The lawn has been reduced by 43 percent and areas around trees and along walls are now beds for native and evergreen plants.

The East Hampton house that the architect Michael Haverland designed for himself and his partner, Philip Galanes, was featured in an East Hampton Star HomeBook a few years ago. Now, almost 11 years since it was constructed, the house and grounds have been “greened,” to use a catchall term for changes that have redefined the landscape and reduced the need for maintenance and overall consumption of energy.

The house has 12-foot ceilings and walls of glass that invite the outside in. From the first, drapes were necessary. Now, a second layer — of heavy chenille curtains — has been installed throughout the house.
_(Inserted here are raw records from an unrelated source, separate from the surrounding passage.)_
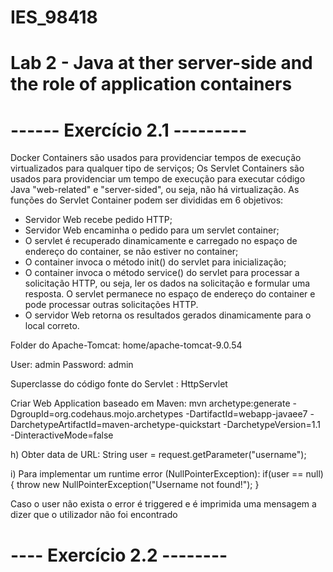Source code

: # IES_98418
# Lab 2  - Java at ther server-side and the role of application containers

# ------ Exercício 2.1 ---------

Docker Containers são usados para providenciar tempos de execução virtualizados para qualquer tipo de serviços;
Os Servlet Containers são usados para providenciar um tempo de execução para executar código Java "web-related" e "server-sided", ou seja, não há virtualização.
As funções do Servlet Container podem ser divididas em 6 objetivos:

- Servidor Web recebe pedido HTTP;
- Servidor Web encaminha o pedido para um servlet container;
- O servlet é recuperado dinamicamente e carregado no espaço de endereço do container, se não estiver no container;
- O container invoca o método init() do servlet para inicialização;
- O container invoca o método service() do servlet para processar a solicitação HTTP, ou seja, ler os dados na solicitação e formular uma resposta. O servlet permanece no espaço de endereço do container e pode processar outras solicitações HTTP.
- O servidor Web retorna os resultados gerados dinamicamente para o local correto.

Folder do Apache-Tomcat: home/apache-tomcat-9.0.54

User: admin
Password: admin

Superclasse do código fonte do Servlet : HttpServlet

Criar Web Application baseado em Maven: mvn archetype:generate -DgroupId=org.codehaus.mojo.archetypes -DartifactId=webapp-javaee7 -DarchetypeArtifactId=maven-archetype-quickstart -DarchetypeVersion=1.1 -DinteractiveMode=false

h) Obter data de URL: String user = request.getParameter("username");

i) Para implementar um runtime error (NullPointerException):
if(user == null){
            throw new NullPointerException("Username not found!");
        }

Caso o user não exista o error é triggered e é imprimida uma mensagem a dizer que o utilizador não foi encontrado

# ---- Exercício 2.2 --------


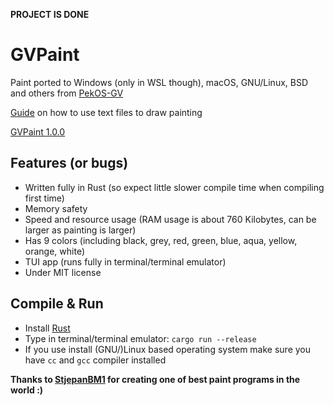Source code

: **PROJECT IS DONE**

# GVPaint
Paint ported to Windows (only in WSL though), macOS, GNU/Linux, BSD and others from [PekOS-GV](https://github.com/StjepanBM1/PekOS/tree/3.X-Kernel/PekOS/PekOS%20GV)

[Guide](https://github.com/Andrej123456789/GVPaint/blob/master/GUIDE.md) on how to use text files to draw painting

[GVPaint 1.0.0](https://github.com/Andrej123456789/GVPaint/releases/tag/v1.0.0)

## Features (or bugs)
- Written fully in Rust (so expect little slower compile time when compiling first time)
- Memory safety
- Speed and resource usage (RAM usage is about 760 Kilobytes, can be larger as painting is larger)
- Has 9 colors (including black, grey, red, green, blue, aqua, yellow, orange, white)
- TUI app (runs fully in terminal/terminal emulator)
- Under MIT license

## Compile & Run
- Install [Rust](https://www.rust-lang.org/tools/install)
- Type in terminal/terminal emulator: `cargo run --release`
- If you use install (GNU/)Linux based operating system make sure you have `cc` and `gcc` compiler installed

**Thanks to [StjepanBM1](https://github.com/StjepanBM1) for creating one of best paint programs in the world :)**
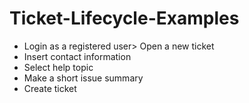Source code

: # Ticket-Lifecycle-Examples
- Login as a registered user> Open a new ticket
- Insert contact information
- Select help topic
- Make a short issue summary
- Create ticket
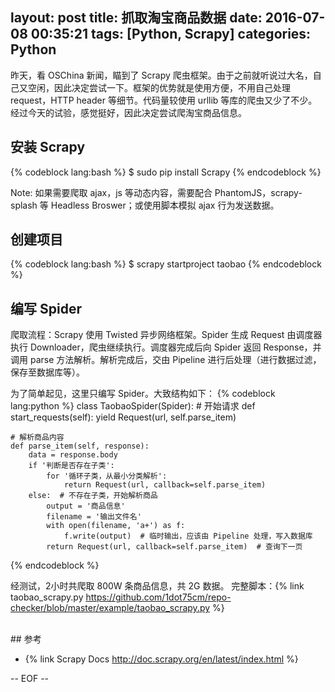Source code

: layout: post
title: 抓取淘宝商品数据
date: 2016-07-08 00:35:21
tags: [Python, Scrapy]
categories: Python
---

昨天，看 OSChina 新闻，瞄到了 Scrapy 爬虫框架。由于之前就听说过大名，自己又空闲，因此决定尝试一下。框架的优势就是使用方便，不用自己处理 request，HTTP header 等细节。代码量较使用 urllib
等库的爬虫又少了不少。经过今天的试验，感觉挺好，因此决定尝试爬淘宝商品信息。

## 安装 Scrapy
{% codeblock lang:bash %}
$ sudo pip install Scrapy
{% endcodeblock %}

Note: 如果需要爬取 ajax，js 等动态内容，需要配合 PhantomJS，scrapy-splash 等 Headless Broswer；或使用脚本模拟 ajax 行为发送数据。

## 创建项目
{% codeblock lang:bash %}
$ scrapy startproject taobao
{% endcodeblock %}

## 编写 Spider
爬取流程：Scrapy 使用 Twisted 异步网络框架。Spider 生成 Request 由调度器执行 Downloader，爬虫继续执行。调度器完成后向 Spider 返回 Response，并调用 parse 方法解析。解析完成后，交由 Pipeline
进行后处理（进行数据过滤，保存至数据库等）。

为了简单起见，这里只编写 Spider。大致结构如下：
{% codeblock lang:python %}
class TaobaoSpider(Spider):
    # 开始请求
    def start_requests(self):
        yield Request(url, self.parse_item)

    # 解析商品内容
    def parse_item(self, response):
        data = response.body
        if '判断是否存在子类':
            for '循环子类，从最小分类解析':
                return Request(url, callback=self.parse_item)
        else:  # 不存在子类，开始解析商品
            output = '商品信息'
            filename = '输出文件名'
            with open(filename, 'a+') as f:
                f.write(output)  # 临时输出，应该由 Pipeline 处理，写入数据库
            return Request(url, callback=self.parse_item)  # 查询下一页
{% endcodeblock %}

经测试，2小时共爬取 800W 条商品信息，共 2G 数据。 完整脚本：{% link taobao_scrapy.py https://github.com/1dot75cm/repo-checker/blob/master/example/taobao_scrapy.py %}

<br/>
## 参考

- {% link Scrapy Docs http://doc.scrapy.org/en/latest/index.html %}

-- EOF --
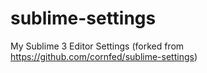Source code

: sublime-settings
================

My Sublime 3 Editor Settings (forked from https://github.com/cornfed/sublime-settings)

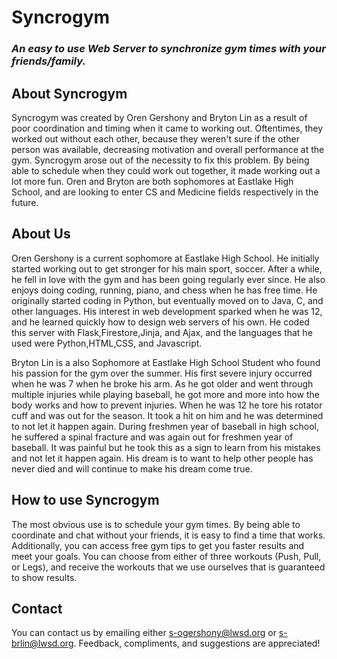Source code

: # Syncrogym
### **_An easy to use Web Server to synchronize gym times with your friends/family._**

## About Syncrogym
Syncrogym was created by Oren Gershony and Bryton Lin as a result of poor coordination and timing when it came to working out. Oftentimes, they worked out without each other, because they weren't sure if the other person was available, decreasing motivation and overall performance at the gym. Syncrogym arose out of the necessity to fix this problem. By being able to schedule when they could work out together, it made working out a lot more fun. Oren and Bryton are both sophomores at Eastlake High School, and are looking to enter CS and Medicine fields respectively in the future.

## About Us
Oren Gershony is a current sophomore at Eastlake High School. He initially started working out to get stronger for his main sport, soccer. After a while, he fell in love with the gym and has been going regularly ever since. He also enjoys doing coding, running, piano, and chess when he has free time. He originally started coding in Python, but eventually moved on to Java, C, and other languages. His interest in web development sparked when he was 12, and he learned quickly how to design web servers of his own. He coded this server with Flask,Firestore,Jinja, and Ajax, and the languages that he used were Python,HTML,CSS, and Javascript.

Bryton Lin is a also Sophomore at Eastlake High School Student who found his passion for the gym over the summer. His first severe injury occurred when he was 7 when he broke his arm. As he got older and went through multiple injuries while playing baseball, he got more and more into how the body works and how to prevent injuries. When he was 12 he tore his rotator cuff and was out for the season. It took a hit on him and he was determined to not let it happen again. During freshmen year of baseball in high school, he suffered a spinal fracture and was again out for freshmen year of baseball. It was painful but he took this as a sign to learn from his mistakes and not let it happen again. His dream is to want to help other people has never died and will continue to make his dream come true.

## How to use Syncrogym
The most obvious use is to schedule your gym times. By being able to coordinate and chat without your friends, it is easy to find a time that works. Additionally, you can access free gym tips to get you faster results and meet your goals. You can choose from either of three workouts (Push, Pull, or Legs), and receive the workouts that we use ourselves that is guaranteed to show results.

## Contact
You can contact us by emailing either s-ogershony@lwsd.org or s-brlin@lwsd.org. Feedback, compliments, and suggestions are appreciated!
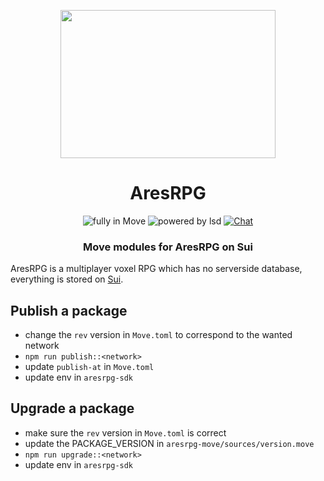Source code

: <p align=center>
  <img src="https://user-images.githubusercontent.com/11330271/208825167-77d7bc78-17d0-4f33-ad35-d108b6fac730.gif" height="237px" width="344"/>
</p>
<h1 align=center>AresRPG</h1>
<p align=center>
  <img src="https://img.shields.io/badge/Made%20with-Move-blue?style=for-the-badge" alt="fully in Move"/>
  <img src="https://img.shields.io/badge/Powered%20By-Dark%20Magic-blueviolet?style=for-the-badge" alt="powered by lsd"/>
  <a href="https://discord.gg/aresrpg">
    <img src="https://img.shields.io/discord/265104803531587584.svg?logo=discord&style=for-the-badge" alt="Chat"/>
  </a>
</p>
<h3 align=center>Move modules for AresRPG on Sui</h3>

AresRPG is a multiplayer voxel RPG which has no serverside database, everything
is stored on [Sui](https://sui.io/).

## Publish a package

- change the `rev` version in `Move.toml` to correspond to the wanted network
- `npm run publish::<network>`
- update `publish-at` in `Move.toml`
- update env in `aresrpg-sdk`

## Upgrade a package

- make sure the `rev` version in `Move.toml` is correct
- update the PACKAGE_VERSION in `aresrpg-move/sources/version.move`
- `npm run upgrade::<network>`
- update env in `aresrpg-sdk`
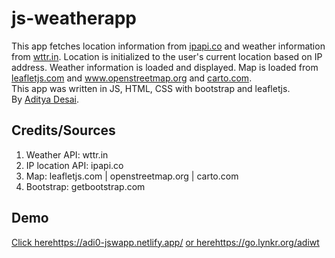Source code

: # js-weatherapp
This app fetches location information from <a href="https://ipapi.co/" target="_blank">ipapi.co</a> and weather information from <a href="https://wttr.in/" target="_blank">wttr.in</a>.
Location is initialized to the user's current location based on IP address. Weather information is loaded and displayed. Map is loaded from <a href="https://leafletjs.com/" target="_blank">leafletjs.com</a> and <a href="https://www.openstreetmap.org/" target="_blank">www.openstreetmap.org</a> and <a href="https://carto.com/attribution/" target="_blank">carto.com</a>.<br>
This app was written in JS, HTML, CSS with bootstrap and leafletjs.<br>
By <a href="https://adityad.me/" target="_blank">Aditya Desai</a>.<br>

## Credits/Sources
1. Weather API: wttr.in
2. IP location API: ipapi.co
3. Map: leafletjs.com | openstreetmap.org | carto.com
4. Bootstrap: getbootstrap.com

## Demo
[Click here](https://adi0-jswapp.netlify.app/)https://adi0-jswapp.netlify.app/
[or here](https://go.lynkr.org/adiwt)https://go.lynkr.org/adiwt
Not only do they help provide energy efficiency, they prevent sun damage to furniture and floors. When the house is going to be vacant for a day or more the drapes and curtains are closed, creating a blanket that moderates the indoor temperature regardless of whether it is hot or cold outside.

In addition to being treated with organic products, the lawn is no longer what Mr. Haverland described as a default carpet. Grass areas have become large planting beds with mulch and native plants that require little maintenance.

Technical upgrades were also part of the makeover. Equipment for the pool, whose size was modest to begin with, was replaced with a variable speed pump. The chlorine system gave way to saltwater and a cartridge filter, and solar coils on the roof of the garage replaced a gas heater. A rechargeable electric lawn mower and electric trimmers were purchased.

Inside the house, hot water heaters were replaced with state-of-the-art tankless heaters and a switch put in a handy place so that the hot water can be easily stopped from recirculating when the house is empty. To avoid the kind of fire that recently consumed a venerable house on West End Road in East Hampton, the original electrical breakers were replaced with ones more sensitive to faulty wires.

The East End may not some day have to face a drought like that now plaguing California, but our future as a place we can be proud to live and work in may depend on the preservation of our natural resources. Michael Haverland has taken a step in that direction.                    

To keep deer from hopping over the antique gate, seen in the image at left, aluminum frames, containing mesh printed with landscape images, increase the gate’s height to eight feet.
Tall grasses, seen from the kitchen, look good year round.
A second layer now accompanies the original drapes, seen above in 2012.